Work required: Scan the records and identify every line in which the string "associated" occurs, then return those lines.

Data:

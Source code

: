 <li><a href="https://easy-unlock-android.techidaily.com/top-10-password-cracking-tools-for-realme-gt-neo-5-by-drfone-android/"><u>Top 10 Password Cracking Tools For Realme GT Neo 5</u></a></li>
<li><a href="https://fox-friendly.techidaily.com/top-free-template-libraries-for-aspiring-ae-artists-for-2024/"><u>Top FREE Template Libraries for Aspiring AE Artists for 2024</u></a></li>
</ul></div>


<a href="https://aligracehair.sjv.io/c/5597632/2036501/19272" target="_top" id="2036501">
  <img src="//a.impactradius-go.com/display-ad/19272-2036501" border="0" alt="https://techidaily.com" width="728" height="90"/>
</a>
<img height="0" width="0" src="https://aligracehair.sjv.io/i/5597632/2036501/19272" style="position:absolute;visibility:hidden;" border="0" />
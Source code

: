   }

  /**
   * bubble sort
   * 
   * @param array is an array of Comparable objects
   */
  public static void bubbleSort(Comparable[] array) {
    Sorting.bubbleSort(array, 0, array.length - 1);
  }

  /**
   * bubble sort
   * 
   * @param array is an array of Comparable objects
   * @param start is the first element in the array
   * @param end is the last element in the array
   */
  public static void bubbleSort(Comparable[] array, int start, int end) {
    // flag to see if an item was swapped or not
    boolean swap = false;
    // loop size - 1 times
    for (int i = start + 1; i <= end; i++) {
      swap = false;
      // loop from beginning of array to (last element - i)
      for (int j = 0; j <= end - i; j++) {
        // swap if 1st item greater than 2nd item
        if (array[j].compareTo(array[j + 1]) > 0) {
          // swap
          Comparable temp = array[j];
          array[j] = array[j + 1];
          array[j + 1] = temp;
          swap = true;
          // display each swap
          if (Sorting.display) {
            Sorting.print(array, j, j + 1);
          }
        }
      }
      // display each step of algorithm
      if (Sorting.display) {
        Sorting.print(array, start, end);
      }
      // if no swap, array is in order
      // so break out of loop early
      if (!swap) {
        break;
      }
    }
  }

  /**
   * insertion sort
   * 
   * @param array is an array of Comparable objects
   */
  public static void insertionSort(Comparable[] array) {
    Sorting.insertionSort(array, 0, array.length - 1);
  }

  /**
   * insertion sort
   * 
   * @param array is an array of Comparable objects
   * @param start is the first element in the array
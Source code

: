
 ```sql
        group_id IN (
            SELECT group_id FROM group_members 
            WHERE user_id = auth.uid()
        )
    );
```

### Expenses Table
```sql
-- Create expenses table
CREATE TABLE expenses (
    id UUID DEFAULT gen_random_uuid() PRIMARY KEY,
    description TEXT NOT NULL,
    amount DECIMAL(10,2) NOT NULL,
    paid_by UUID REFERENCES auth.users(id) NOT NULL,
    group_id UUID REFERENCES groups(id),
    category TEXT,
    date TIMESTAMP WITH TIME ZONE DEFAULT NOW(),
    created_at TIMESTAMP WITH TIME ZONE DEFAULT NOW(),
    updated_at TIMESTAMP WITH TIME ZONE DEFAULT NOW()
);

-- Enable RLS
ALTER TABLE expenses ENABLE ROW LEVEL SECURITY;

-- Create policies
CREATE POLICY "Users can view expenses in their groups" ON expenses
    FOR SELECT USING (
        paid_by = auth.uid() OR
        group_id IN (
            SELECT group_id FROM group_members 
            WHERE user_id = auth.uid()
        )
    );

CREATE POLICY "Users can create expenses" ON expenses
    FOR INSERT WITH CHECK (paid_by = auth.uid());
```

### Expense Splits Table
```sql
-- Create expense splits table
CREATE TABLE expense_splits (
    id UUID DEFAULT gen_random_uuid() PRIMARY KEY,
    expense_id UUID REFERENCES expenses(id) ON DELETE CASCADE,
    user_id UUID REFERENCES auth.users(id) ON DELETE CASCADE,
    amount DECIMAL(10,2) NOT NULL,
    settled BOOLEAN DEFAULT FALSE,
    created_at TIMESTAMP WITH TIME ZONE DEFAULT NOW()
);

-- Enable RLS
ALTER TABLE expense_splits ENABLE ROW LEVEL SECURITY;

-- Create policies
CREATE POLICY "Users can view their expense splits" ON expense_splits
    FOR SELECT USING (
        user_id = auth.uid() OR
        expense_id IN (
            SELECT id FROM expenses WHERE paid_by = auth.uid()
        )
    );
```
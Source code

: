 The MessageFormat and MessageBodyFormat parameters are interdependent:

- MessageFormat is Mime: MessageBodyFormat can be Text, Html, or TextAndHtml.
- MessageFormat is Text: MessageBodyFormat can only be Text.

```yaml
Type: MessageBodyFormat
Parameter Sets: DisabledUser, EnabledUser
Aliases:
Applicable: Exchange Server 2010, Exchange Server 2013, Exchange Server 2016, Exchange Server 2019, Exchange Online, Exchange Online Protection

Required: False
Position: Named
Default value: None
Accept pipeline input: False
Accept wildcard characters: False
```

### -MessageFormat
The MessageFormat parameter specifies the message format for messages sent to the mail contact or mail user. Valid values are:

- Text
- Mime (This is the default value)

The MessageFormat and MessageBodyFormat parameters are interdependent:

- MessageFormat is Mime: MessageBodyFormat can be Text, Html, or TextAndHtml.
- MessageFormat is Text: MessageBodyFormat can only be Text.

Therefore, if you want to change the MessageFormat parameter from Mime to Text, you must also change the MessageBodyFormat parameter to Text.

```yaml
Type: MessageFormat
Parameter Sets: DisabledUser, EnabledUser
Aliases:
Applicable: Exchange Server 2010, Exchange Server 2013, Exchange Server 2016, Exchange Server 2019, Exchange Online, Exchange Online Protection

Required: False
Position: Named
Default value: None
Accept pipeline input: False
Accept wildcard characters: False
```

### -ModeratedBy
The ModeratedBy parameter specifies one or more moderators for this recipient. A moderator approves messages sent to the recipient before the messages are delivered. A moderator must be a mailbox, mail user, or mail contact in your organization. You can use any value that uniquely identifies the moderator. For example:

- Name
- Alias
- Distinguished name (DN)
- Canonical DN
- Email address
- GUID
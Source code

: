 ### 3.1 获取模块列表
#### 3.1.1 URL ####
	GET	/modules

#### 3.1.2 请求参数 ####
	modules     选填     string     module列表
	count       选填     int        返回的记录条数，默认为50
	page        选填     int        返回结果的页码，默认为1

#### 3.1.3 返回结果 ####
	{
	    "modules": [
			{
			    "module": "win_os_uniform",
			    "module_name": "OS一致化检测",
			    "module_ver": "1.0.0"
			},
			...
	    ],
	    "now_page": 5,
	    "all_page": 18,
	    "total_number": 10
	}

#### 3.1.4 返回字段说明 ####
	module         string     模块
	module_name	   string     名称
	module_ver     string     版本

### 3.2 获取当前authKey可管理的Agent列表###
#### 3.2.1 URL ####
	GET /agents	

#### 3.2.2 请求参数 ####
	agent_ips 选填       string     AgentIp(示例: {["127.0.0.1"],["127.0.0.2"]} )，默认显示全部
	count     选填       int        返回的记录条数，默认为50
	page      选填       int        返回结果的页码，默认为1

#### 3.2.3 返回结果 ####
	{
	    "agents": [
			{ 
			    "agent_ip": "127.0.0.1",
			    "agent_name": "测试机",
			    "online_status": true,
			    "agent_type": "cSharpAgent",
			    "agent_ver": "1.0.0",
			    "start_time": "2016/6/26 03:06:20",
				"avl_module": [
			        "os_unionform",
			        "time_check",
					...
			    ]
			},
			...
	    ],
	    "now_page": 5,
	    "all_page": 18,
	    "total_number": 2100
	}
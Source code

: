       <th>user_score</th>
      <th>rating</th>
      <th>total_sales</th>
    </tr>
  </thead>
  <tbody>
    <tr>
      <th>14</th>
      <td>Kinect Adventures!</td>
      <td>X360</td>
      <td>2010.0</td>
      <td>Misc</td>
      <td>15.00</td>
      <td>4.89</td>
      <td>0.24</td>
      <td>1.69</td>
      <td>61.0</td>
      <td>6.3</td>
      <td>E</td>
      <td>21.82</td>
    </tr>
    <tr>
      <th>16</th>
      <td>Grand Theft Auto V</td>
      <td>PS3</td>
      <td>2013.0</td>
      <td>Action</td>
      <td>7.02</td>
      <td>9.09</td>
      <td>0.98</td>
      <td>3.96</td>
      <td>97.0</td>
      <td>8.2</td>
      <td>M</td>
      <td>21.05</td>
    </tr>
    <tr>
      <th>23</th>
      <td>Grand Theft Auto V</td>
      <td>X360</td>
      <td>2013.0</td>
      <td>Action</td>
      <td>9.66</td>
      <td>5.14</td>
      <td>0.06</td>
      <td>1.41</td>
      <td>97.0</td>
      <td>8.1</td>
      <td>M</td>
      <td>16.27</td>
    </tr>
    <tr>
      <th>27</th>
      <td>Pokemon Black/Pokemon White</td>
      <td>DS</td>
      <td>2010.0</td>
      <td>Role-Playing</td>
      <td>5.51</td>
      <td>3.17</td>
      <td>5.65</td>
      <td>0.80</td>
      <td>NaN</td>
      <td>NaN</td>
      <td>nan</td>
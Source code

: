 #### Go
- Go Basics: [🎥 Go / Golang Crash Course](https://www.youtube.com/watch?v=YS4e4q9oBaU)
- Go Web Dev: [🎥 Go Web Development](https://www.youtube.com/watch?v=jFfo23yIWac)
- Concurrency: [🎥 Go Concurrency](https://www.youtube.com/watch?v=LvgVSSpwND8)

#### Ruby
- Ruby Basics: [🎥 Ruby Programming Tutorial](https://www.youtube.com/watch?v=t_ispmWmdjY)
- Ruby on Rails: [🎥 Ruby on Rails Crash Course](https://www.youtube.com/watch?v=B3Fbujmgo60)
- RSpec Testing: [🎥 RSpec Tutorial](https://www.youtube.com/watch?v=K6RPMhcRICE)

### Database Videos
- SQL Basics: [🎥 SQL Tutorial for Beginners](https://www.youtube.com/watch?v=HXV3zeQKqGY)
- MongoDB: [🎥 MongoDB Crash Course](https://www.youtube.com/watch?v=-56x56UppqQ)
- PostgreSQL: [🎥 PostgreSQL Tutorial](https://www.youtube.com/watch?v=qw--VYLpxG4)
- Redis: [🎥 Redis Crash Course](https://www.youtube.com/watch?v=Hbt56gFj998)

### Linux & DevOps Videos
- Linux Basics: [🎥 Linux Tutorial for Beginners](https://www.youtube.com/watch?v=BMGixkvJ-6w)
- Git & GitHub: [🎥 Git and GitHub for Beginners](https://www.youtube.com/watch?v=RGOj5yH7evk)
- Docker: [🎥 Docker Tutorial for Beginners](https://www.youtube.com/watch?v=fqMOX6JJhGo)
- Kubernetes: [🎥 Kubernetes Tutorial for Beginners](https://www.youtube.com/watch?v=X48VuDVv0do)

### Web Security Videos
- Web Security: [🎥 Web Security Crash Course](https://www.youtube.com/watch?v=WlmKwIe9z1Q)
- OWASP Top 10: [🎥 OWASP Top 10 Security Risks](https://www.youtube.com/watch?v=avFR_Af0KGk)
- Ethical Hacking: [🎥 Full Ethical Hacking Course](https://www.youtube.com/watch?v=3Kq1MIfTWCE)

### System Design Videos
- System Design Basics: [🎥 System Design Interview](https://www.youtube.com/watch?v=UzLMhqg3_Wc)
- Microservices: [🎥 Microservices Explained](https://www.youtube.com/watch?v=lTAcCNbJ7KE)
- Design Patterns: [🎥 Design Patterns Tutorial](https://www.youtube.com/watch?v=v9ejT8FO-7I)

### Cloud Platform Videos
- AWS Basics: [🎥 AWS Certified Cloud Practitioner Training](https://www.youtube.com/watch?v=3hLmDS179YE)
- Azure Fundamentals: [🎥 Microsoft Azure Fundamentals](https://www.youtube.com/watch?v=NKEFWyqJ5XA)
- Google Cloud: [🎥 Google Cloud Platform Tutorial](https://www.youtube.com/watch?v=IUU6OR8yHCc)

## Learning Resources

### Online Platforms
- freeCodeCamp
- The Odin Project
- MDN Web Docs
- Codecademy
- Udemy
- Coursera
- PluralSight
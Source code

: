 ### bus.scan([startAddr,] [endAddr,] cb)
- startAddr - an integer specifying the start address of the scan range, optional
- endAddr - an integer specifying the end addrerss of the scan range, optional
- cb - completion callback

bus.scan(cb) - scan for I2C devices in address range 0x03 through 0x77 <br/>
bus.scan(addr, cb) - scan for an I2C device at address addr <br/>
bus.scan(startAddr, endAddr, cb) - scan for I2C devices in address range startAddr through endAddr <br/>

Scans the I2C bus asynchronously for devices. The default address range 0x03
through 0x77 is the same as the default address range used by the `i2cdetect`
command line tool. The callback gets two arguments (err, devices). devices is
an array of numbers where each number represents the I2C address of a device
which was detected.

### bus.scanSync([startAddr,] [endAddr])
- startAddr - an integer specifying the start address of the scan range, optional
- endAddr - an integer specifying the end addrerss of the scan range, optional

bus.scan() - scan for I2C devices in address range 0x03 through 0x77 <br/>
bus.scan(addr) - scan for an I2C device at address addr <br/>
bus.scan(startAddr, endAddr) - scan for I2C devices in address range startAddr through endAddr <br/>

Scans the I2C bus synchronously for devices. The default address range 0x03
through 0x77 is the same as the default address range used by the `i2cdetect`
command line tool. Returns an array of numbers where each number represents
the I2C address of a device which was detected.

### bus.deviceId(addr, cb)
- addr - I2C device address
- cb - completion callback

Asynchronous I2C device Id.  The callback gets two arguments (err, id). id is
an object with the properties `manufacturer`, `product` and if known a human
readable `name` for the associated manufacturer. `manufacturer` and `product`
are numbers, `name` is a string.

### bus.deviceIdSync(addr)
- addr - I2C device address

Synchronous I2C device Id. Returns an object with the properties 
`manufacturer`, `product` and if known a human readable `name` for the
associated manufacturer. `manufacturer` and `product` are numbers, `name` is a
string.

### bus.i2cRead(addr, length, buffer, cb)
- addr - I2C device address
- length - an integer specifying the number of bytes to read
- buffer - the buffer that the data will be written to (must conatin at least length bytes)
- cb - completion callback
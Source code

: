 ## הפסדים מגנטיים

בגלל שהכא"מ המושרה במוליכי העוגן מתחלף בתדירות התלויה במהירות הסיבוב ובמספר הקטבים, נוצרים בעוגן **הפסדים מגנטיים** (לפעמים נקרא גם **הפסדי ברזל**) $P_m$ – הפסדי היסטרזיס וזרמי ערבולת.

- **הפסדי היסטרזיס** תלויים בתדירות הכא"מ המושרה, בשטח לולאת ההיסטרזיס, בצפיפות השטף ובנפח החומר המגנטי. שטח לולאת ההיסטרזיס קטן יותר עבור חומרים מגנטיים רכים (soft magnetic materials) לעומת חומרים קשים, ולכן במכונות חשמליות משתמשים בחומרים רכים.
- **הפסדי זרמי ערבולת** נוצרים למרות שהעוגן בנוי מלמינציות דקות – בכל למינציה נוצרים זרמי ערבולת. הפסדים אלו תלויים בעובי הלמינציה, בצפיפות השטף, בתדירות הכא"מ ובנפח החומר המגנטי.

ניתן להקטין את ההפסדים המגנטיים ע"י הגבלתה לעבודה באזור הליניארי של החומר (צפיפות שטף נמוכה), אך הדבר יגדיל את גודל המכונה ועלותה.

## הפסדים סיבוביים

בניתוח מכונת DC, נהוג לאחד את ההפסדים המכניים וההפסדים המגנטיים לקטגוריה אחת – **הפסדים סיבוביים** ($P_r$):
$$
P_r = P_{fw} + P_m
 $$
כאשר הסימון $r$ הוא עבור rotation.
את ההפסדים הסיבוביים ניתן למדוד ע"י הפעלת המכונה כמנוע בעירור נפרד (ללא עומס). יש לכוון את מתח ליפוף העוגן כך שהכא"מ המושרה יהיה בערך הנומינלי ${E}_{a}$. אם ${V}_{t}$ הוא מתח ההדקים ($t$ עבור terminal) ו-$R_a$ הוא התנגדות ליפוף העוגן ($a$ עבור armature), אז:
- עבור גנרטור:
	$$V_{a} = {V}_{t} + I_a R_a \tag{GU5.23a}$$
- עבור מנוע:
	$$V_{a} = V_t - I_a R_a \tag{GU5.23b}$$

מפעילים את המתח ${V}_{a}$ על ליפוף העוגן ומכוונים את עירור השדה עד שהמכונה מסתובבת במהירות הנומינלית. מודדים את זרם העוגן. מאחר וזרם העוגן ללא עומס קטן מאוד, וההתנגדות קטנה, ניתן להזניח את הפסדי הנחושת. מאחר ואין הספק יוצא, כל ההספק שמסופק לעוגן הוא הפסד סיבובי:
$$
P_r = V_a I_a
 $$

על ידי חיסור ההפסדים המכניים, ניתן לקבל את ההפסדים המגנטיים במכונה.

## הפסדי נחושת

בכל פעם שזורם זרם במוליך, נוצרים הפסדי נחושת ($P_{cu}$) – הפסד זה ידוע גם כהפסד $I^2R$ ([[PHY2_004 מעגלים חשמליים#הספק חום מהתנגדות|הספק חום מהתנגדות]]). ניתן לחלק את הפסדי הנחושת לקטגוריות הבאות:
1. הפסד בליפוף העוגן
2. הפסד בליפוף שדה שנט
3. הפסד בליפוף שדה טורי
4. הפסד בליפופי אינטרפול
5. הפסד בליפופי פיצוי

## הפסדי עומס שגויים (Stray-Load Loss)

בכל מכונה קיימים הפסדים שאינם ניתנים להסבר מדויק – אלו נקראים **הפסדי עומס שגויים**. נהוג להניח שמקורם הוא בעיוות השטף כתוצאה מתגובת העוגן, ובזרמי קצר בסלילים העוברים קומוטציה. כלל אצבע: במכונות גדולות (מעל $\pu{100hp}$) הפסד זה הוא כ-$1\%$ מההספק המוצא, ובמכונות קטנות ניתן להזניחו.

Answer section:
readable `name` for the associated manufacturer. `manufacturer` and `product`
associated manufacturer. `manufacturer` and `product` are numbers, `name` is a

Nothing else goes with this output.